EXERCISE AIM: Output all records precisely as written.

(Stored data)
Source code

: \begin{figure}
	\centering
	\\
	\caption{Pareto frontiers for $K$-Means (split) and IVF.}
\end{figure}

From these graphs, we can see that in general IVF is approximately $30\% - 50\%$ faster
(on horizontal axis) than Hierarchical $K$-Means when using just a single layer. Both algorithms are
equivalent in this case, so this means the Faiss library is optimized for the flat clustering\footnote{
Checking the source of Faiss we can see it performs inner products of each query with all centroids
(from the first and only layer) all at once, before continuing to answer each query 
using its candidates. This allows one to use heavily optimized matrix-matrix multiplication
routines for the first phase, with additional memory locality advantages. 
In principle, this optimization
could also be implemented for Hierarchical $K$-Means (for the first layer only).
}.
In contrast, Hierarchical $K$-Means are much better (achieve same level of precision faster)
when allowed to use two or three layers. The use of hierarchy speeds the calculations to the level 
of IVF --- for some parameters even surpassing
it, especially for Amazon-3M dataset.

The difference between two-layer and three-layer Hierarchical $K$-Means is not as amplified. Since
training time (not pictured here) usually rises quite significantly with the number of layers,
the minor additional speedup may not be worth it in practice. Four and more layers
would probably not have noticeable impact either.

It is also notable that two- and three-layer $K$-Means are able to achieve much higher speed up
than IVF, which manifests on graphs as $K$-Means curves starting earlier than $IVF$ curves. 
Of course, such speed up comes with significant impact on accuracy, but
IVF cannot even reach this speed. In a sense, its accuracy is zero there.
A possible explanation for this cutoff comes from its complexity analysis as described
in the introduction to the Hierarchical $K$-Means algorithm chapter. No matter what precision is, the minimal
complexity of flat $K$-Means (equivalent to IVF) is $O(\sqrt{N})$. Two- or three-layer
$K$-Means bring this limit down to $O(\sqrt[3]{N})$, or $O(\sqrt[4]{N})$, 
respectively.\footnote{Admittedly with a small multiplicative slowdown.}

RESPONSE AREA:
Source code

: \begin{figure}
	\centering
	\\
	\caption{Pareto frontiers for $K$-Means (split) and IVF.}
\end{figure}

From these graphs, we can see that in general IVF is approximately $30\% - 50\%$ faster
(on horizontal axis) than Hierarchical $K$-Means when using just a single layer. Both algorithms are
equivalent in this case, so this means the Faiss library is optimized for the flat clustering\footnote{
Checking the source of Faiss we can see it performs inner products of each query with all centroids
(from the first and only layer) all at once, before continuing to answer each query 
using its candidates. This allows one to use heavily optimized matrix-matrix multiplication
routines for the first phase, with additional memory locality advantages. 
In principle, this optimization
could also be implemented for Hierarchical $K$-Means (for the first layer only).
}.
In contrast, Hierarchical $K$-Means are much better (achieve same level of precision faster)
when allowed to use two or three layers. The use of hierarchy speeds the calculations to the level 
of IVF --- for some parameters even surpassing
it, especially for Amazon-3M dataset.

The difference between two-layer and three-layer Hierarchical $K$-Means is not as amplified. Since
training time (not pictured here) usually rises quite significantly with the number of layers,
the minor additional speedup may not be worth it in practice. Four and more layers
would probably not have noticeable impact either.

It is also notable that two- and three-layer $K$-Means are able to achieve much higher speed up
than IVF, which manifests on graphs as $K$-Means curves starting earlier than $IVF$ curves. 
Of course, such speed up comes with significant impact on accuracy, but
IVF cannot even reach this speed. In a sense, its accuracy is zero there.
A possible explanation for this cutoff comes from its complexity analysis as described
in the introduction to the Hierarchical $K$-Means algorithm chapter. No matter what precision is, the minimal
complexity of flat $K$-Means (equivalent to IVF) is $O(\sqrt{N})$. Two- or three-layer
$K$-Means bring this limit down to $O(\sqrt[3]{N})$, or $O(\sqrt[4]{N})$, 
respectively.\footnote{Admittedly with a small multiplicative slowdown.}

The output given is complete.